[Recorded data]
········

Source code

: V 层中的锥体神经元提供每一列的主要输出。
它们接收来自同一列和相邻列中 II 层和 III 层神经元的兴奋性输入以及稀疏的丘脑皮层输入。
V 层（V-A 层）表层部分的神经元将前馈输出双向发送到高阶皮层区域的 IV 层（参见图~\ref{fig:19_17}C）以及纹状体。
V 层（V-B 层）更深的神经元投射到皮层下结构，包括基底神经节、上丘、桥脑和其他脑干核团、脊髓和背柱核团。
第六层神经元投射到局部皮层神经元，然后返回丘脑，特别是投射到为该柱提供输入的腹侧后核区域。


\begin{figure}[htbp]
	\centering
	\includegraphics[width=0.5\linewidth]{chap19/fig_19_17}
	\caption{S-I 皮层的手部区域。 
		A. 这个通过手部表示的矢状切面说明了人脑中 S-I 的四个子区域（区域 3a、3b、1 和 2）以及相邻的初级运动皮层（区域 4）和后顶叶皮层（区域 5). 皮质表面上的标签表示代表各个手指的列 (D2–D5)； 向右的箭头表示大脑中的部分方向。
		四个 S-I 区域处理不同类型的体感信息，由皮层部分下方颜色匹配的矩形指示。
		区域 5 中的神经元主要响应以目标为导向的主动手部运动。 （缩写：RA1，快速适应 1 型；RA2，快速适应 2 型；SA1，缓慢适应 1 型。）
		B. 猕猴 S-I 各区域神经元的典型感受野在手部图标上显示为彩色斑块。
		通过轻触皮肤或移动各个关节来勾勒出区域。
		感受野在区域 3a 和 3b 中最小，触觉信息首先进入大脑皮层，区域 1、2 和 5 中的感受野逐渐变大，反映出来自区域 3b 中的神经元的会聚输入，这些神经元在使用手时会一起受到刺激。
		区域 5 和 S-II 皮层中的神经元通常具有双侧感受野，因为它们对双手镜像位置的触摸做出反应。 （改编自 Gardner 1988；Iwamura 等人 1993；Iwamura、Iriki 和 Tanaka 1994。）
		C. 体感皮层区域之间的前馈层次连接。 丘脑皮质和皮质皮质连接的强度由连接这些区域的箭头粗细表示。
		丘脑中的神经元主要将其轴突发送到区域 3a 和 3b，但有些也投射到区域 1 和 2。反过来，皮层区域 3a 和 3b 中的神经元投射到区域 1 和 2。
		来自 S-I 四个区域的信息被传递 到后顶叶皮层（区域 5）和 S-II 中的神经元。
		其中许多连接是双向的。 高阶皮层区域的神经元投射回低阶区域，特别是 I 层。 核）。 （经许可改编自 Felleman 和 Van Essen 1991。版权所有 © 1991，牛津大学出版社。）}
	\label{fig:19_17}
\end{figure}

········

#### EXERCISE DETAILS
Your answer must consist solely of the lines from the top of the entries above through the line containing "通过轻触皮肤或移动各个关节来勾勒出区域。", copied exactly, both ends included.

#### OUTPUT OF THE EXERCISE
Source code

: V 层中的锥体神经元提供每一列的主要输出。
它们接收来自同一列和相邻列中 II 层和 III 层神经元的兴奋性输入以及稀疏的丘脑皮层输入。
V 层（V-A 层）表层部分的神经元将前馈输出双向发送到高阶皮层区域的 IV 层（参见图~\ref{fig:19_17}C）以及纹状体。
V 层（V-B 层）更深的神经元投射到皮层下结构，包括基底神经节、上丘、桥脑和其他脑干核团、脊髓和背柱核团。
第六层神经元投射到局部皮层神经元，然后返回丘脑，特别是投射到为该柱提供输入的腹侧后核区域。


\begin{figure}[htbp]
	\centering
	\includegraphics[width=0.5\linewidth]{chap19/fig_19_17}
	\caption{S-I 皮层的手部区域。 
		A. 这个通过手部表示的矢状切面说明了人脑中 S-I 的四个子区域（区域 3a、3b、1 和 2）以及相邻的初级运动皮层（区域 4）和后顶叶皮层（区域 5). 皮质表面上的标签表示代表各个手指的列 (D2–D5)； 向右的箭头表示大脑中的部分方向。
		四个 S-I 区域处理不同类型的体感信息，由皮层部分下方颜色匹配的矩形指示。
		区域 5 中的神经元主要响应以目标为导向的主动手部运动。 （缩写：RA1，快速适应 1 型；RA2，快速适应 2 型；SA1，缓慢适应 1 型。）
		B. 猕猴 S-I 各区域神经元的典型感受野在手部图标上显示为彩色斑块。
		通过轻触皮肤或移动各个关节来勾勒出区域。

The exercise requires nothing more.